**Supplied material:**

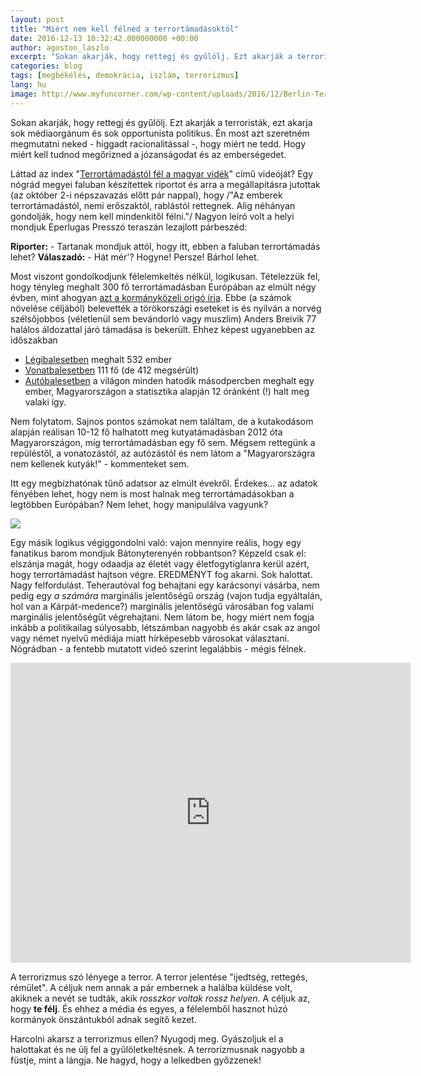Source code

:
```yaml
---
layout: post
title: "Miért nem kell félned a terrortámadásoktól"
date: 2016-12-13 10:32:42.000000000 +00:00
author: agoston_laszlo
excerpt: "Sokan akarják, hogy rettegj és gyűlölj. Ezt akarják a terroristák, sok médiaorgánum és sok politikus. Azt szeretném megmutatni neked, hogy miért ne tedd. Miért kell tudnod megőrizned a józanságodat és az emberségedet."
categories: blog
tags: [megbékélés, demokrácia, iszlám, terrorizmus]
lang: hu
image: http://www.myfuncorner.com/wp-content/uploads/2016/12/Berlin-Terror-Attack-At-Least-Nine-Dead-And-50-Injured-as-Truck-Ploughs-Into-Crowd-at-Christmas-Market-VIDEO-800x445.jpg
---
```

Sokan akarják, hogy rettegj és gyűlölj. Ezt akarják a terroristák, ezt akarja sok médiaorgánum és sok opportunista politikus. Én most azt szeretném megmutatni neked - higgadt racionalitással -, hogy miért ne tedd. Hogy miért kell tudnod megőrizned a józanságodat és az emberségedet.

Láttad az index "[Terrortámadástól fél a magyar vidék](http://index.hu/video/2016/09/13/videk_menekult_bevandorlas_terror_nepszavazas_plakat/)" című videóját? Egy nógrád megyei faluban készítettek riportot és arra a megállapításra jutottak (az október 2-i népszavazás előtt pár nappal), hogy /"Az emberek terrortámadástól, nemi erőszaktól, rablástól rettegnek. Alig néhányan gondolják, hogy nem kell mindenkitől félni."/ Nagyon leíró volt a helyi mondjuk Eperlugas Presszó teraszán lezajlott párbeszéd:

**Riporter:** - Tartanak mondjuk attól, hogy itt, ebben a faluban terrortámadás lehet?
**Válaszadó:** - Hát mér'? Hogyne! Persze! Bárhol lehet.

Most viszont gondolkodjunk félelemkeltés nélkül, logikusan. Tételezzük fel, hogy tényleg meghalt 300 fő terrortámadásban Európában az elmúlt négy évben, mint ahogyan [azt a kormányközeli origó írja](http://www.origo.hu/nagyvilag/20160908-tobb-ember-hal-meg-terrorizmus-haboru.html). Ebbe (a számok növelése céljából) belevették a törökországi eseteket is és nyilván a norvég szélsőjobbos (véletlenül sem bevándorló vagy muszlim) Anders Breivik 77 halálos áldozattal járó támadása is bekerült. 
Ehhez képest ugyanebben az időszakban

- [Légibalesetben](planecrashinfo.com) meghalt 532 ember
- [Vonatbalesetben](https://www.lokal.hu/2016-02-az-elmult-10-ev-vasuti-szerencsetlensegei-europaban/) 111 fő (de 412 megsérült)
- [Autóbalesetben](http://hvg.hu/cegauto/20110516_kozlekedesi_baleset_statisztika) a világon minden hatodik másodpercben meghalt egy ember, Magyarországon a statisztika alapján 12 óránként (!) halt meg valaki így.

Nem folytatom. Sajnos pontos számokat nem találtam, de a kutakodásom alapján reálisan 10-12 fő halhatott meg kutyatámadásban 2012 óta Magyarországon, míg terrortámadásban egy fő sem. Mégsem rettegünk a repüléstől, a vonatozástól, az autózástól és nem látom a "Magyarországra nem kellenek kutyák!" - kommenteket sem.

Itt egy megbízhatónak tűnő adatsor az elmúlt évekről. Érdekes... az adatok fényében lehet, hogy nem is most halnak meg terrortámadásokban a legtöbben Európában? Nem lehet, hogy manipulálva vagyunk?

![](http://agostonlaszlo.hu/images/aldozatok.jpg)

Egy másik logikus végiggondolni való: vajon mennyire reális, hogy egy fanatikus barom mondjuk Bátonyterenyén robbantson? Képzeld csak el: elszánja magát, hogy odaadja az életét vagy életfogytiglanra kerül azért, hogy terrortámadást hajtson végre. EREDMÉNYT fog akarni. Sok halottat. Nagy felfordulást. Teherautóval fog behajtani egy karácsonyi vásárba, nem pedig egy *a számára* marginális jelentőségű ország (vajon tudja egyáltalán, hol van a Kárpát-medence?) marginális jelentőségű városában fog valami marginális jelentőségűt végrehajtani. Nem látom be, hogy miért nem fogja inkább a politikailag súlyosabb, létszámban nagyobb és akár csak az angol vagy német nyelvű médiája miatt hírképesebb városokat választani. Nógrádban - a fentebb mutatott videó szerint legalábbis - mégis félnek.

<iframe src="https://player.vimeo.com/video/196409137" width="640" height="480" frameborder="0" webkitallowfullscreen mozallowfullscreen allowfullscreen></iframe>

A terrorizmus szó lényege a terror. A terror jelentése "ijedtség, rettegés, rémület". A céljuk nem annak a pár embernek a halálba küldése volt, akiknek a nevét se tudták, akik *rosszkor voltak rossz helyen*. A céljuk az, hogy **te félj**. És ehhez a média és egyes, a félelemből hasznot húzó kormányok önszántukból adnak segítő kezet. 

Harcolni akarsz a terrorizmus ellen? Nyugodj meg. Gyászoljuk el a halottakat és ne ülj fel a gyűlöletkeltésnek. A terrorizmusnak nagyobb a füstje, mint a lángja. Ne hagyd, hogy a lelkedben győzzenek!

**Problem description:** Word for word, output the lines from the beginning of the listing through the line holding "Persze! Bárhol lehet." and nothing beyond them. Omit the pictures.

**Answer area:**
Source code

:
```yaml
---
layout: post
title: "Miért nem kell félned a terrortámadásoktól"
date: 2016-12-13 10:32:42.000000000 +00:00
author: agoston_laszlo
excerpt: "Sokan akarják, hogy rettegj és gyűlölj. Ezt akarják a terroristák, sok médiaorgánum és sok politikus. Azt szeretném megmutatni neked, hogy miért ne tedd. Miért kell tudnod megőrizned a józanságodat és az emberségedet."
categories: blog
tags: [megbékélés, demokrácia, iszlám, terrorizmus]
lang: hu
image: http://www.myfuncorner.com/wp-content/uploads/2016/12/Berlin-Terror-Attack-At-Least-Nine-Dead-And-50-Injured-as-Truck-Ploughs-Into-Crowd-at-Christmas-Market-VIDEO-800x445.jpg
---
```

Sokan akarják, hogy rettegj és gyűlölj. Ezt akarják a terroristák, ezt akarja sok médiaorgánum és sok opportunista politikus. Én most azt szeretném megmutatni neked - higgadt racionalitással -, hogy miért ne tedd. Hogy miért kell tudnod megőrizned a józanságodat és az emberségedet.

Láttad az index "[Terrortámadástól fél a magyar vidék](http://index.hu/video/2016/09/13/videk_menekult_bevandorlas_terror_nepszavazas_plakat/)" című videóját? Egy nógrád megyei faluban készítettek riportot és arra a megállapításra jutottak (az október 2-i népszavazás előtt pár nappal), hogy /"Az emberek terrortámadástól, nemi erőszaktól, rablástól rettegnek. Alig néhányan gondolják, hogy nem kell mindenkitől félni."/ Nagyon leíró volt a helyi mondjuk Eperlugas Presszó teraszán lezajlott párbeszéd:

**Riporter:** - Tartanak mondjuk attól, hogy itt, ebben a faluban terrortámadás lehet?
**Válaszadó:** - Hát mér'? Hogyne! Persze! Bárhol lehet.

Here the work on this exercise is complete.